---------- Available records

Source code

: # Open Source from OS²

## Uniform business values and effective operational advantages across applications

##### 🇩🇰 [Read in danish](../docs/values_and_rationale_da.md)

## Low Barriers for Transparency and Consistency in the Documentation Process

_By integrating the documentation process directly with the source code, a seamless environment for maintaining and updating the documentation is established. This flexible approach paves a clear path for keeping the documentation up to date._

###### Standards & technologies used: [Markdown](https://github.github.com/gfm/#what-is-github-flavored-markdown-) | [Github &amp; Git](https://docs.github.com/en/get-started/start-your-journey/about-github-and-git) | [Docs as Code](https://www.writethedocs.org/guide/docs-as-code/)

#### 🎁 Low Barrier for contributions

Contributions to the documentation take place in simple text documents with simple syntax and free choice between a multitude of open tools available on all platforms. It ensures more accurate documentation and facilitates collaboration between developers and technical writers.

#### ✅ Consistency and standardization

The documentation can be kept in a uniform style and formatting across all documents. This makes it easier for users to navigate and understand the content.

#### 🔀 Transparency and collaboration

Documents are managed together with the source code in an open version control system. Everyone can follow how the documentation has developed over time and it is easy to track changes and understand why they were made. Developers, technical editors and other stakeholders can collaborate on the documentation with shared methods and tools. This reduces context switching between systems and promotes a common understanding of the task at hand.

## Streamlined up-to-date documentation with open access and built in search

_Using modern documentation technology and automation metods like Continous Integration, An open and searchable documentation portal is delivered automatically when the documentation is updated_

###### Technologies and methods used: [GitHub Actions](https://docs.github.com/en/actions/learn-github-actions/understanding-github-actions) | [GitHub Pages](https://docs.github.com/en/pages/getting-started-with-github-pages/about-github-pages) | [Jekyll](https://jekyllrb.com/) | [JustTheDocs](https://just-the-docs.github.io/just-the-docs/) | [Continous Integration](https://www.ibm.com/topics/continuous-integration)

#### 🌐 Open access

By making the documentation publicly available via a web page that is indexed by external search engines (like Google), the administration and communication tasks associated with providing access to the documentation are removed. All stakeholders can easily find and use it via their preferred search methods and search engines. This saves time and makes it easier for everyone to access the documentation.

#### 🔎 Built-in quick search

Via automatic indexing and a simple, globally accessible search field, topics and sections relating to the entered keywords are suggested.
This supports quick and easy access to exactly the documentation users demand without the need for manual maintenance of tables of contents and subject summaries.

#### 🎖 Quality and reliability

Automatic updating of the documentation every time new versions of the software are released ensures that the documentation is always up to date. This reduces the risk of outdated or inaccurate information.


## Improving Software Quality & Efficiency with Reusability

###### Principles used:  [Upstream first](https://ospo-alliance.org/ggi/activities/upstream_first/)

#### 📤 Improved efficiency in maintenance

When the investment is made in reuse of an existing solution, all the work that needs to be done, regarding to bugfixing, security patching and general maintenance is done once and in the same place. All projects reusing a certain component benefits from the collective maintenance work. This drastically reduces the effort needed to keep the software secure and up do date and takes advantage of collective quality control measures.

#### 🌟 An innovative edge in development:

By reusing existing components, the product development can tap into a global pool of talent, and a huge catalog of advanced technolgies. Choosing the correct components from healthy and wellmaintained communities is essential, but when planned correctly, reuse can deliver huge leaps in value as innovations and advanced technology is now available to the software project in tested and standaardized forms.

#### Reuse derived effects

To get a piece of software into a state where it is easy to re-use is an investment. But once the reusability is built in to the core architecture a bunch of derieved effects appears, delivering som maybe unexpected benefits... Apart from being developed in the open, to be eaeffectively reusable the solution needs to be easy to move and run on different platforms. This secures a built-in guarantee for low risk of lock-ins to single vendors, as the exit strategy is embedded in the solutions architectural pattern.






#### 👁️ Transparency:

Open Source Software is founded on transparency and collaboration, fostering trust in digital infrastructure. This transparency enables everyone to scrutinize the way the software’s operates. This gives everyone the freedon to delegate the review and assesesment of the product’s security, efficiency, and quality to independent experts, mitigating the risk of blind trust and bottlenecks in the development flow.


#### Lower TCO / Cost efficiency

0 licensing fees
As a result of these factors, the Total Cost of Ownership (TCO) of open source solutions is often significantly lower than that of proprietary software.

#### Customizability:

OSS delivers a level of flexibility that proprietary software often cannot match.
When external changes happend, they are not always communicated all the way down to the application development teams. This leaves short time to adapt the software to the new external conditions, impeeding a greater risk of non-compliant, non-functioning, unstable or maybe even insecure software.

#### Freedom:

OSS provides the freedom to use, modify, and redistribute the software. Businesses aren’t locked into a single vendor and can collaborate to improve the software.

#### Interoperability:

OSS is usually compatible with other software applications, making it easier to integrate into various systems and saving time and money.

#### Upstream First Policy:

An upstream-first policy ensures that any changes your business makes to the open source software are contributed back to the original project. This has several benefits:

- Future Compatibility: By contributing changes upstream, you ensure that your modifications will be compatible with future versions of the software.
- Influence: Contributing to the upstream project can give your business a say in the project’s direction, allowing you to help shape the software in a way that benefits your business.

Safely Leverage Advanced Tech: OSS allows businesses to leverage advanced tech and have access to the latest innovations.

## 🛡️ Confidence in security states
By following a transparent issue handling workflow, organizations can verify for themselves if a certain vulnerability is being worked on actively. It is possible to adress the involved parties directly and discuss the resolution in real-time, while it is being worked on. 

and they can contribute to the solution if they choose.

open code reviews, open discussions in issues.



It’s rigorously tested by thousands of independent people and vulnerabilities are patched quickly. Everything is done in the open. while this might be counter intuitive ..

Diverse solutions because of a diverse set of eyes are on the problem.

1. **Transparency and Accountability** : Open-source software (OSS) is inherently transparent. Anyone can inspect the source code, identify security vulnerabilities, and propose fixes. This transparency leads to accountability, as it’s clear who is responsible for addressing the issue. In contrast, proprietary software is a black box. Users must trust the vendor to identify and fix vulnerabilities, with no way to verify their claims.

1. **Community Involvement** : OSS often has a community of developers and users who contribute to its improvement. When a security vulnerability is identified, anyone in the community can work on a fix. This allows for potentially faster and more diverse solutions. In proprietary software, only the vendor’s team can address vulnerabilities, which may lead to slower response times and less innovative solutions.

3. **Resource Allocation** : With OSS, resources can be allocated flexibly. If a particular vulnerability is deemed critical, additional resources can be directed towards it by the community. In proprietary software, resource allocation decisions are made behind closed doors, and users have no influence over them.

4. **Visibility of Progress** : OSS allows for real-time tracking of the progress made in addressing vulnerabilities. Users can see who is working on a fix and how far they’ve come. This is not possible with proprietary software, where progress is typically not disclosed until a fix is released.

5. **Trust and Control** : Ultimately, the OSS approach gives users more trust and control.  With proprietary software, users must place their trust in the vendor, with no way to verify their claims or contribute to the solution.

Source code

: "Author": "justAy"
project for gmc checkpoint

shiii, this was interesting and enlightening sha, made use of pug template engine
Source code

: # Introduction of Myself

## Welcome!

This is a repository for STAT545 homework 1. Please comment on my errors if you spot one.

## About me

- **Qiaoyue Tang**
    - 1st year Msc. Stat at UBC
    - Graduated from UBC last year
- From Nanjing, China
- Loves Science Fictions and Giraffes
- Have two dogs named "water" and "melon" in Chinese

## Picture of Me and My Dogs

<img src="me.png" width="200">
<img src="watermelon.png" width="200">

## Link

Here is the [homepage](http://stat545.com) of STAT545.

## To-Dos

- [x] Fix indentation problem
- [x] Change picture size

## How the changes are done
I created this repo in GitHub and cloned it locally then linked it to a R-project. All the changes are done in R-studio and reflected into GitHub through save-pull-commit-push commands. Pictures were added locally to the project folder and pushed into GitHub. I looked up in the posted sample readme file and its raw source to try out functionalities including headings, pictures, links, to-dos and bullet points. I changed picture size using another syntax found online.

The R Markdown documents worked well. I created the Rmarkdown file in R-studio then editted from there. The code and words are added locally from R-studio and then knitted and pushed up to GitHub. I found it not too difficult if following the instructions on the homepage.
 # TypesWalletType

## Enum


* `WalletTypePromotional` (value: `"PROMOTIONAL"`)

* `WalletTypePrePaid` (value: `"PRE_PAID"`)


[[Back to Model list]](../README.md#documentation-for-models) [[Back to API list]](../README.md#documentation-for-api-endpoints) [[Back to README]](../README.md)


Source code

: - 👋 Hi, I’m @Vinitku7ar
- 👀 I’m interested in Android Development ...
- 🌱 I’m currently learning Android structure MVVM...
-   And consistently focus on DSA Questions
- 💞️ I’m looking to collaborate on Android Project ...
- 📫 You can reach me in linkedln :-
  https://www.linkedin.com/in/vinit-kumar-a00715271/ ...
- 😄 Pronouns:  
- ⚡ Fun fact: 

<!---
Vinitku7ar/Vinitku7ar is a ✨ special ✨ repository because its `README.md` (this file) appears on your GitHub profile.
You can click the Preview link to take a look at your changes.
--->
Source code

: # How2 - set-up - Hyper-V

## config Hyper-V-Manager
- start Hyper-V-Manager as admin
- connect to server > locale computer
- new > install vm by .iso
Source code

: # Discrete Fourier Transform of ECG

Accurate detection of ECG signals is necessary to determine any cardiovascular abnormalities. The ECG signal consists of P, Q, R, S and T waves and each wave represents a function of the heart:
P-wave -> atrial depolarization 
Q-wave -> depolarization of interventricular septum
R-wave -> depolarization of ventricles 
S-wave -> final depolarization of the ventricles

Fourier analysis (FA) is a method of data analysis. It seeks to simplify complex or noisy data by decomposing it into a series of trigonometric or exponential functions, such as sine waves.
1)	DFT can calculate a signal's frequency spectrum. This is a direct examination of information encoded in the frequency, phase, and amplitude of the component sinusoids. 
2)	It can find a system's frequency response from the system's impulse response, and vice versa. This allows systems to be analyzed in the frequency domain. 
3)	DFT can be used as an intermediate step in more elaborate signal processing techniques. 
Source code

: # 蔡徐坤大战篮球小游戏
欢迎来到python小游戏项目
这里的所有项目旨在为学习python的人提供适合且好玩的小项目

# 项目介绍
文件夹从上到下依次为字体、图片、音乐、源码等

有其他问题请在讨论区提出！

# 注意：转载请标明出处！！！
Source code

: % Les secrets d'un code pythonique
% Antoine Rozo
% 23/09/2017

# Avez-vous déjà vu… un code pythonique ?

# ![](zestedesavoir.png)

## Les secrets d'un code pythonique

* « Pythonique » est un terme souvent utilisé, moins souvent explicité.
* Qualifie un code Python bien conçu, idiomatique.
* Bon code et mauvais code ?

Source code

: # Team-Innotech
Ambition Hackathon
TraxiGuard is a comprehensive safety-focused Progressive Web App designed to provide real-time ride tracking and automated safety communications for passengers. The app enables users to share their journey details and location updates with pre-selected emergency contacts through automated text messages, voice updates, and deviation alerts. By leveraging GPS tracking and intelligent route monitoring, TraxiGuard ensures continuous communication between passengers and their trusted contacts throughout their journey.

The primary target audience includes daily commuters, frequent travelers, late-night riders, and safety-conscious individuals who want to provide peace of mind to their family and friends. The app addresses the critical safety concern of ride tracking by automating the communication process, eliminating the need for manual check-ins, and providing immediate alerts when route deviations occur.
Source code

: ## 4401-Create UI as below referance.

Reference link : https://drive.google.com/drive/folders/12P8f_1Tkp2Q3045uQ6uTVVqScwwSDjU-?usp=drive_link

--------------------

Above are the entries. Quote exactly the lines from the one bearing "OSS provides the" through the one bearing "OSS is usually".

OSS provides the freedom to use, modify, and redistribute the software. Businesses aren’t locked into a single vendor and can collaborate to improve the software.

#### Interoperability:

OSS is usually compatible with other software applications, making it easier to integrate into various systems and saving time and money.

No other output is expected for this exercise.